Tandis qu'à partir du début des années 1960 le blues connaît une forte éclipse auprès des communautés noires américaines au profit d'autres formes de chanson populaire, Albert King est un des seuls bluesmen à s'imposer dans les hit-parades de musique noire, pénétrés de soul puis de disco. De son vrai nom Albert Nelson, ce géant taciturne tirant sur une éternelle pipe et semblant écraser entre ses mains une guitare électrique Gibson Flying V est né dans le Mississippi (à Indianola ou à Itta Bena, le 25 avril 1923 ou 1924) et a d'abord travaillé comme conducteur de tracteur dans une plantation. Il joue de la batterie dans les tavernes rurales, apprend assez tard la guitare sous l'influence d'Elmore James et de Robert Nighthawk, et prétend bientôt être le demi-frère de B. B. King ! Vers 1950, il est à Gary, dans l'Indiana, où il travaille dans une aciérie tout en fréquentant la très active scène locale du blues.
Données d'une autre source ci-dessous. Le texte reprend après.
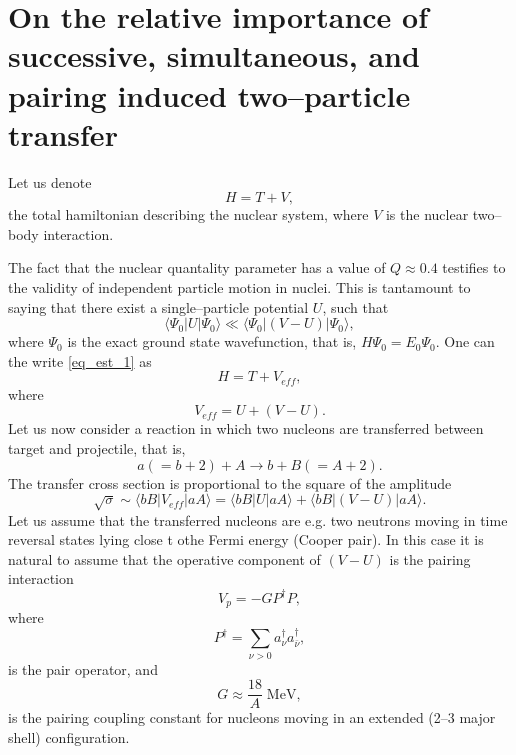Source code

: \documentclass[a4paper,14pt]{article}
\begin{document}
\section{On the relative importance of successive, simultaneous, and pairing induced two--particle transfer}
Let us denote
\begin{equation}\label{eq_est_1}
    H=T+V,
\end{equation}
the total hamiltonian describing the nuclear system, where $V$ is the nuclear two--body interaction.


The fact that the nuclear quantality parameter has a value of $Q\approx 0.4$ testifies to the validity of independent particle motion in nuclei. This is tantamount to saying that there exist a single--particle potential $U$, such that
\begin{equation}\label{eq_est_2}
\langle \Psi_0 | U | \Psi_0 \rangle \ll \langle \Psi_0 |(V- U )| \Psi_0 \rangle,
\end{equation}
where $\Psi_0$ is the exact ground state wavefunction, that is, $H\Psi_0=E_0 \Psi_0$. One can the write \ref{eq_est_1} as
\begin{equation}\label{eq_est_3}
H=T+V_{eff},
\end{equation}
where
\begin{equation}\label{eq_est_4}
V_{eff}=U+(V-U).
\end{equation}
Let us now consider a reaction in which two nucleons are transferred between target and projectile, that is,
\begin{equation}\label{eq_est_5}
a(=b+2)+A\rightarrow b+B(=A+2).
\end{equation}
The transfer cross section is proportional to the square of the amplitude
\begin{equation}\label{eq_est_6}
\sqrt{\sigma}\sim \langle bB | V_{eff} | aA \rangle = \langle bB | U | aA \rangle + \langle bB | (V-U) | aA \rangle.
\end{equation}
Let us assume that the transferred nucleons are e.g. two neutrons moving in time reversal states lying close t othe Fermi energy (Cooper pair). In this case it is natural to assume that the operative component of $(V-U)$ is the pairing interaction
\begin{equation}\label{eq_est_7}
V_p=-GP^\dagger P,
\end{equation}
where
\begin{equation}\label{eq_est_8}
P^\dagger=\sum_{\nu>0}a_\nu^{\dagger}a_{\bar\nu}^{\dagger},
\end{equation}
is the pair operator, and
\begin{equation}\label{eq_est_9}
G\approx\frac{18}{A}\; \text{MeV},
\end{equation}
is the pairing coupling constant for nucleons moving in an extended (2--3 major shell) configuration.
\end{document}
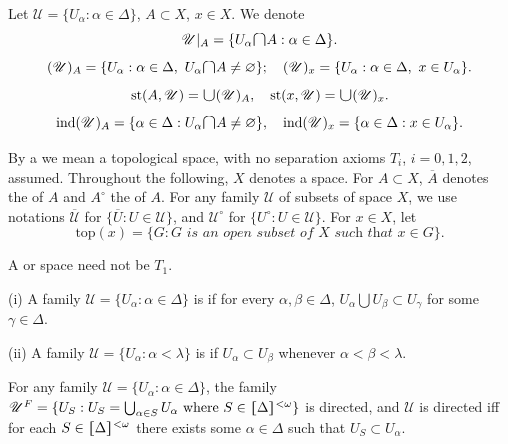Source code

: \documentclass[main.tex]{subfiles}
\begin{document}
Let $\mathscr{U} = \{U_\alpha: \alpha \in \Delta\}$, $A \subset X$, $x \in X$. We denote
$$
\mathscr{U}|_A = \{U_\alpha \raisebox{-1pt}{\scalebox{1.5}{$\cap$}} A: \alpha \in \Delta\}.$$
$$
(\mathscr{U})_A = \{U_\alpha: \alpha \in \Delta, 
\ U_\alpha \raisebox{-1pt}{\scalebox{1.5}{$\cap$}} A \neq \varnothing\}; 
\quad (\mathscr{U})_x = \{U_\alpha: \alpha \in \Delta, \ x \in U_\alpha\}.$$
$$	
\text{st}(A, \mathscr{U}) = \raisebox{-1pt}{\scalebox{1.4}{$\cup$}} (\mathscr{U})_A, 
\quad \text{st}(x, \mathscr{U}) = \raisebox{-1pt}{\scalebox{1.4}{$\cup$}} (\mathscr{U})_x.$$
$$
\text{ind}(\mathscr{U})_A = \{\alpha \in \Delta: 
U_\alpha \raisebox{-1pt}{\scalebox{1.5}{$\cap$}} A \neq \varnothing\}, \quad 
\text{ind}(\mathscr{U})_x = \{\alpha \in \Delta: x \in U_\alpha\}.$$

By a   
we mean a topological space, with no separation axioms $T_i$, $i=0,1,2$, assumed.
Throughout the following, $X$ denotes a space. For $A \subset X$, $\overline{A}$ denotes the 
of $A$ and $A^\circ$ the 
of $A$. 
For any family $\mathscr{U}$ of subsets of space $X$, we use notations
$\overline{\mathscr{U}}$ for  $\{\overline{U}: U\in\mathscr{U}\}$,
and $\mathscr{U}^\circ$ for  $\{U^\circ: U\in\mathscr{U}\}$.
For $x \in X$, let
$$
\text{top}(x) = \{G: G \textit{ is an open subset of } X 
\textit{ such that } x \in G\}.$$

A  
or  
space need not be $T_1$.	

{ \label{def:1.1.1}
	\textup{(i)} A family $\mathscr{U} = \{ U_\alpha: \alpha\in \Delta\}$  is
	if for every $\alpha, \beta \in \Delta$, 
	$U_\alpha\bigcup U_\beta	\subset U_\gamma$ for some $\gamma\in\Delta$. 
	
	\textup{(ii)} A family $\mathscr{U} = \{ U_\alpha: \alpha < \lambda\}$  is
	if $U_\alpha\subset U_\beta$
	whenever $\alpha < \beta <\lambda$.
} %

\vspace{8pt}
For any family $\mathscr{U} = \{ U_\alpha: \alpha\in \Delta\}$, the family
$\mathscr{U}^F = \{U_S: U_S = \bigcup_{\alpha\in S}U_\alpha 
\text{ where } S\in\hstretch{1.8}{[}\Delta\hstretch{1.8}{]}^{<\omega}\}$ 
is directed, and 
$\mathscr{U}$ is directed iff for each $S\in \hstretch{1.8}{[}\Delta\hstretch{1.8}{]}^{<\omega}$
there exists some $\alpha\in\Delta$ such that $U_S\subset U_\alpha$.
\end{document}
En 1953, Albert King fait des débuts discographiques peu remarqués et de facture très campagnarde chez le label Chess. C'est en s'installant à Saint Louis (Missouri) qu'il acquiert véritablement son style propre. Musicalement, la ville est dominée par des orchestres de jazz auxquels Albert King s'intègre remarquablement. Il pratique alors un style de guitare électrique simple mais fluide, plein de vibratos et d'effets de glissandos, qui se marie parfaitement avec des sections rythmiques étoffées et des riffs de cuivres. Son chant conserve la rudesse de son Delta natal mais adopte aussi l'approche urbaine d'un Big Joe Turner. Il enregistre abondamment dans cette manière, connaît un succès local avec Don't Throw Your Love on Me So Strong (1961), ce qui attire l'attention de Stax, label de Memphis spécialisé dans la soul sudiste, mais à la recherche d'un bluesman ouvert aux sonorités contemporaines et qui plairait à un public noir sudiste toujours friand de blues.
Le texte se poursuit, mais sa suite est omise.